According to Microsoft, the new functionality delivers “time-based and intelligent automatic trimming capabilities to give administrators and content owners a way to reduce the storage footprint consumed by low value file versions while retaining appropriate recoverability.”

Based on the design principle that the restore value of a version degrades over time, the intelligent versioning algorithm used by SharePoint Online “thins out intermittent” older versions that are less likely to be restored while preserving sufficient “high-value” versions to enable file recovery if necessary. Intelligent versioning works for files created by Office applications. It doesn’t support file types like PDF where completely new versions of files are uploaded to SharePoint to update a file in a library.

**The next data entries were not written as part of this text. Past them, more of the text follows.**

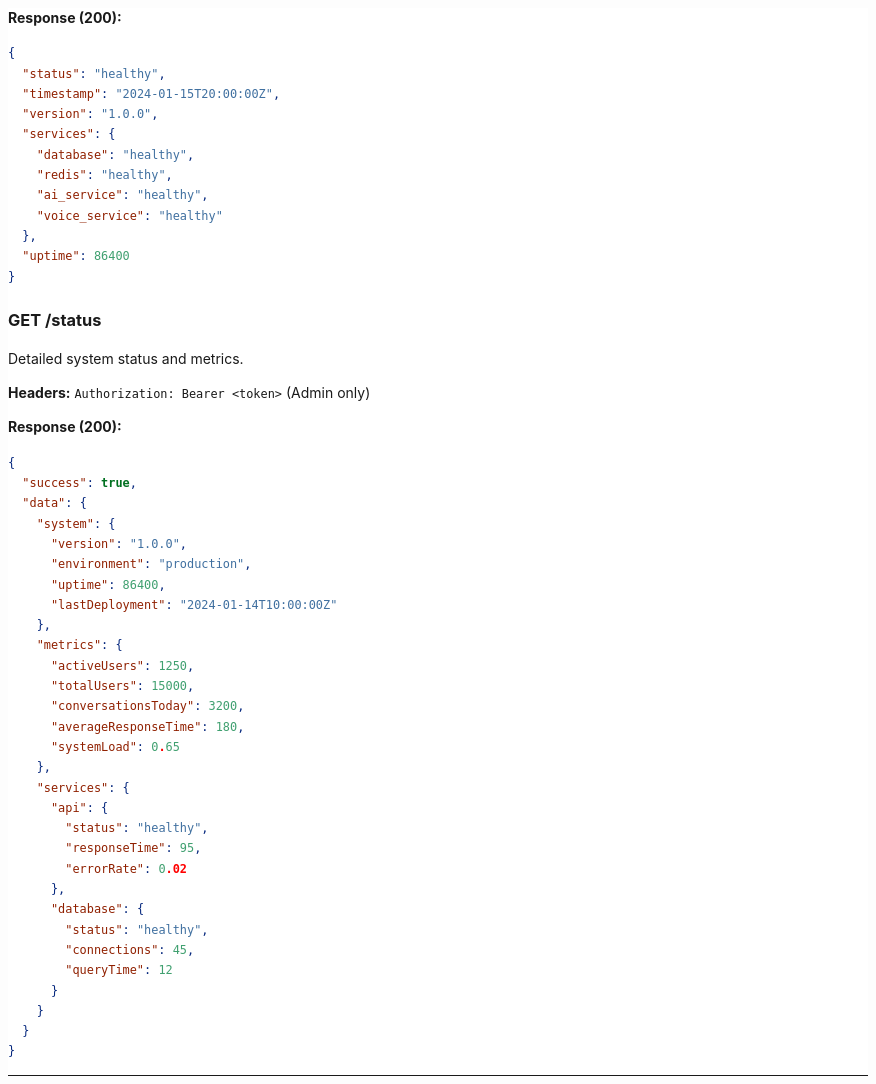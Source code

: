 **Response (200):**
```json
{
  "status": "healthy",
  "timestamp": "2024-01-15T20:00:00Z",
  "version": "1.0.0",
  "services": {
    "database": "healthy",
    "redis": "healthy",
    "ai_service": "healthy",
    "voice_service": "healthy"
  },
  "uptime": 86400
}
```

### GET /status

Detailed system status and metrics.

**Headers:** `Authorization: Bearer <token>` (Admin only)

**Response (200):**
```json
{
  "success": true,
  "data": {
    "system": {
      "version": "1.0.0",
      "environment": "production",
      "uptime": 86400,
      "lastDeployment": "2024-01-14T10:00:00Z"
    },
    "metrics": {
      "activeUsers": 1250,
      "totalUsers": 15000,
      "conversationsToday": 3200,
      "averageResponseTime": 180,
      "systemLoad": 0.65
    },
    "services": {
      "api": {
        "status": "healthy",
        "responseTime": 95,
        "errorRate": 0.02
      },
      "database": {
        "status": "healthy",
        "connections": 45,
        "queryTime": 12
      }
    }
  }
}
```

---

Coming back to the versions created for this article, it’s likely that some of the 25 versions store just a few changes to the file while others contain more fundamental changes, like moving large chunks of text from one place to another. SharePoint Online created still more versions when I updated file properties, including the custom properties I use to track articles.

The idea is that SharePoint can remove the less important versions while keeping those that are more important. If I ever wanted to recover a version of the article, I could select from the versions that mark real change in the file rather than those where just a few characters might have been altered.

Intelligent Versioning

Versions are controllable at the tenant, site, and document library level for SharePoint Online and OneDrive for Business. To configure the setting for the tenant, go to Settings in the SharePoint admin center and select Version history limits. To take advantage of intelligent versioning, select Automatic (Figure 1). This means that SharePoint Online will manage file versions dynamically based on activity (how often a file is updated) and creation date.

Updating versioning settings for a SharePoint Online tenant.
Figure 1: Updating versioning settings for a SharePoint Online tenant

No time limit remains the default, meaning that SharePoint Online removes file versions after they exceed the maximum number of versions permitted for the site. For instance, if 500 versions are allowed, SharePoint removes the oldest version when a user creates version 501. The Manually option allows organizations to choose to remove versions after a version limit is reached or a time limit is exceeded. For example, you could opt to remove versions older than 730 days (two years).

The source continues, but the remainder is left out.